[Dataset entries]
****************************************

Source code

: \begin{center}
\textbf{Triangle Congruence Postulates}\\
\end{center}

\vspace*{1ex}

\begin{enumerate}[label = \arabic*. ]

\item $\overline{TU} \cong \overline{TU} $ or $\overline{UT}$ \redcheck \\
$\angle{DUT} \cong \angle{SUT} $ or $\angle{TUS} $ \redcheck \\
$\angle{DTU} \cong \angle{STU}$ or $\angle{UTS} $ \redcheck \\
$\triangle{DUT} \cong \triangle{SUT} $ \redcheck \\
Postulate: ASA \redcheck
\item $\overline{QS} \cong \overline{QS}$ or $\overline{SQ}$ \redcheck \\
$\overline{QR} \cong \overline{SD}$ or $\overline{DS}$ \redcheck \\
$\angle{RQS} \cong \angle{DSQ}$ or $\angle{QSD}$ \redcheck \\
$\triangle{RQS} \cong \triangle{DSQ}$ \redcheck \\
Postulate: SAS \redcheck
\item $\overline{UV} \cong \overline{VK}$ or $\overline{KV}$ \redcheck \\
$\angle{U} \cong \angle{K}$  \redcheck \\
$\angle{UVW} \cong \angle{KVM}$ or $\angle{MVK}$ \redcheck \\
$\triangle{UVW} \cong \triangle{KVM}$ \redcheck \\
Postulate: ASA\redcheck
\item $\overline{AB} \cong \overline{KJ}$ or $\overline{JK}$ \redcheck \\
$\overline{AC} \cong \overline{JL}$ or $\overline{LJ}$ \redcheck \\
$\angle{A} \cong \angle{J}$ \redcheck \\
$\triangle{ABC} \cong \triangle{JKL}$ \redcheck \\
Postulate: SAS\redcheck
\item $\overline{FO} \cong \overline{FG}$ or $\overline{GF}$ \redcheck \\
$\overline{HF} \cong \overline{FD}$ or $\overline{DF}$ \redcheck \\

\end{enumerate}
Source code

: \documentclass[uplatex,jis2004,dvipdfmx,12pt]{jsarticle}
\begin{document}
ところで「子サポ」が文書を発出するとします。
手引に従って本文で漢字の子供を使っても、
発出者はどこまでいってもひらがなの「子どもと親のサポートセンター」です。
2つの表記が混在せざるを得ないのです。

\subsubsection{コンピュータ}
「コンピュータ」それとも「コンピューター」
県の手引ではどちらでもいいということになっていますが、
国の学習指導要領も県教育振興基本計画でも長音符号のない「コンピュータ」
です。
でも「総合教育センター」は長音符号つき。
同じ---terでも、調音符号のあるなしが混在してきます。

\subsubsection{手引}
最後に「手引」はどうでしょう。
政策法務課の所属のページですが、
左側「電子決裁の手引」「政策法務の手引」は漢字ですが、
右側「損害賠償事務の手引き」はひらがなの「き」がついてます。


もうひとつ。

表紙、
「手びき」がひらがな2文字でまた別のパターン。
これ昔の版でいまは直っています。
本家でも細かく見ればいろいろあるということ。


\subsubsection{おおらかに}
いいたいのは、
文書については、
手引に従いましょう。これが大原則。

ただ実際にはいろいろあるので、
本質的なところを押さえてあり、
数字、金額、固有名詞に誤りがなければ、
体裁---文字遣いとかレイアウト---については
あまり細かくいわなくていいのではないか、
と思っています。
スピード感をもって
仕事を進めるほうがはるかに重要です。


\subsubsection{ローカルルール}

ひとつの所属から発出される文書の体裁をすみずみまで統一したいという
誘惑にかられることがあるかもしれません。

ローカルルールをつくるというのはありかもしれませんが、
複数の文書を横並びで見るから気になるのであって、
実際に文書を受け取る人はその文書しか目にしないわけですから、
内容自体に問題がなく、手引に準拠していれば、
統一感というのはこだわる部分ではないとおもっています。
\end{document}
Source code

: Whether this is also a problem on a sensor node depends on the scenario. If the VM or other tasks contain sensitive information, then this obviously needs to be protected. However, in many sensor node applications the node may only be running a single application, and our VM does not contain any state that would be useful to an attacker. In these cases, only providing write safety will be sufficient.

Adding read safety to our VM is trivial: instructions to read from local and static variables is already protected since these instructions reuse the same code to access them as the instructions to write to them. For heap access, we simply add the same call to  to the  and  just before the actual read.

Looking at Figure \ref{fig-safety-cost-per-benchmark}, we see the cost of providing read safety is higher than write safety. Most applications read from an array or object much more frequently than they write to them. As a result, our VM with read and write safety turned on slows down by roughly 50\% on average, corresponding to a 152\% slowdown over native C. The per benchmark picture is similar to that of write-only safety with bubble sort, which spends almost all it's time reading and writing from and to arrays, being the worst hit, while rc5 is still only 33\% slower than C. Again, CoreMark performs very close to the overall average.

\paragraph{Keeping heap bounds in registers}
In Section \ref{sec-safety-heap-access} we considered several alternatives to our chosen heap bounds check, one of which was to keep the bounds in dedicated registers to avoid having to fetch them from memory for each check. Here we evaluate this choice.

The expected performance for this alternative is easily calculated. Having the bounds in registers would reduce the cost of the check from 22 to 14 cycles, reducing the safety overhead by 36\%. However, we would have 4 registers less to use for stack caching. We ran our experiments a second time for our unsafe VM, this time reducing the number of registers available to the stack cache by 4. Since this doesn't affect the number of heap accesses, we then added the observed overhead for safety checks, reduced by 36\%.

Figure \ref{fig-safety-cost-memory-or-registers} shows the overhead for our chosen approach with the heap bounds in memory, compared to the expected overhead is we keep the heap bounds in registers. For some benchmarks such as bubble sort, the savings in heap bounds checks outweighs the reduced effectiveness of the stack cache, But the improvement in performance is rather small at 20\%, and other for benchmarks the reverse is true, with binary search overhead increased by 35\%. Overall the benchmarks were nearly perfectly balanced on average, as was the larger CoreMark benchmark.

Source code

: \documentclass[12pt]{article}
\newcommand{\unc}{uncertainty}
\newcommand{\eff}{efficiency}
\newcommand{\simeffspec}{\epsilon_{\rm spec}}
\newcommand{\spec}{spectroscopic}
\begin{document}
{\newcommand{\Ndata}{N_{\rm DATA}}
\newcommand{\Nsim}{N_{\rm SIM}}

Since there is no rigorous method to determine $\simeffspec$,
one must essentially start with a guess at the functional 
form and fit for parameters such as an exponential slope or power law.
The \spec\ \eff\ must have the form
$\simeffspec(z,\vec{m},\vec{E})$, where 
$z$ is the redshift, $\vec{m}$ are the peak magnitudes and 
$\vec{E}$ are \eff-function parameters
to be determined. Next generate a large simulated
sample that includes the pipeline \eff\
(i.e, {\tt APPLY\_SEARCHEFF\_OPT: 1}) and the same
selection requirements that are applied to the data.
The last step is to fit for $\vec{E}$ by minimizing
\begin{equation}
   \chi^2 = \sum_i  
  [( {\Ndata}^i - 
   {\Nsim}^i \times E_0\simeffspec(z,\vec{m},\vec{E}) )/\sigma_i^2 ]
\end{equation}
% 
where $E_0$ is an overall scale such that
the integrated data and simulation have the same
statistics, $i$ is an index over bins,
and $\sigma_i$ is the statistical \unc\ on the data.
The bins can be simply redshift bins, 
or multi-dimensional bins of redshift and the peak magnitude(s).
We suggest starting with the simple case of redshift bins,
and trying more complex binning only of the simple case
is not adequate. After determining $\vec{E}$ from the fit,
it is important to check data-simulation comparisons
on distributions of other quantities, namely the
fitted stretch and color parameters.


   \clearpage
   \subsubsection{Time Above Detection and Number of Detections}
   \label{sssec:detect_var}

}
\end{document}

****************************************

▶ **Task instructions**: State, as a bare number, how many lines of the records above include "protected".

▶ **Reply**: 2